== Task inputs
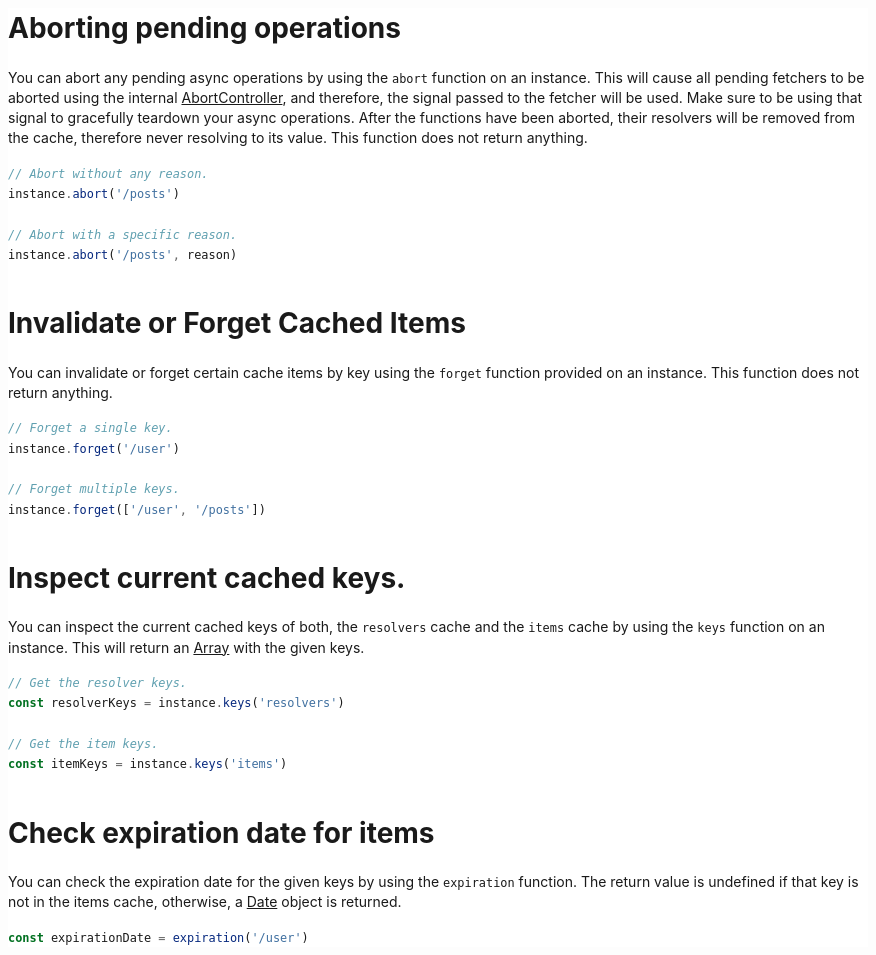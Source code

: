 # Aborting pending operations

You can abort any pending async operations by using the `abort` function on an instance.
This will cause all pending fetchers to be aborted using the internal [AbortController](https://developer.mozilla.org/en-US/docs/Web/API/AbortController), and therefore, the signal passed to the fetcher will be used. Make sure to be using that signal to gracefully
teardown your async operations. After the functions have been aborted, their resolvers will be removed from the cache, therefore never resolving to its value. This function does not return anything.

```js
// Abort without any reason.
instance.abort('/posts')

// Abort with a specific reason.
instance.abort('/posts', reason)
```

# Invalidate or Forget Cached Items

You can invalidate or forget certain cache items by key using the `forget` function provided on an instance. This function does not return anything.

```js
// Forget a single key.
instance.forget('/user')

// Forget multiple keys.
instance.forget(['/user', '/posts'])
```

# Inspect current cached keys.

You can inspect the current cached keys of both, the `resolvers` cache and the `items` cache by using the `keys` function on an instance. This will return an [Array](https://developer.mozilla.org/en-US/docs/Web/JavaScript/Reference/Global_Objects/Array) with the given keys.

```js
// Get the resolver keys.
const resolverKeys = instance.keys('resolvers')

// Get the item keys.
const itemKeys = instance.keys('items')
```

# Check expiration date for items

You can check the expiration date for the given keys by using the `expiration` function.
The return value is undefined if that key is not in the items cache, otherwise, a [Date](https://developer.mozilla.org/en-US/docs/Web/JavaScript/Reference/Global_Objects/Date) object is returned.

```js
const expirationDate = expiration('/user')
```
====
Across the entries above, tally the lines that contain the string "async" and give that figure alone.

2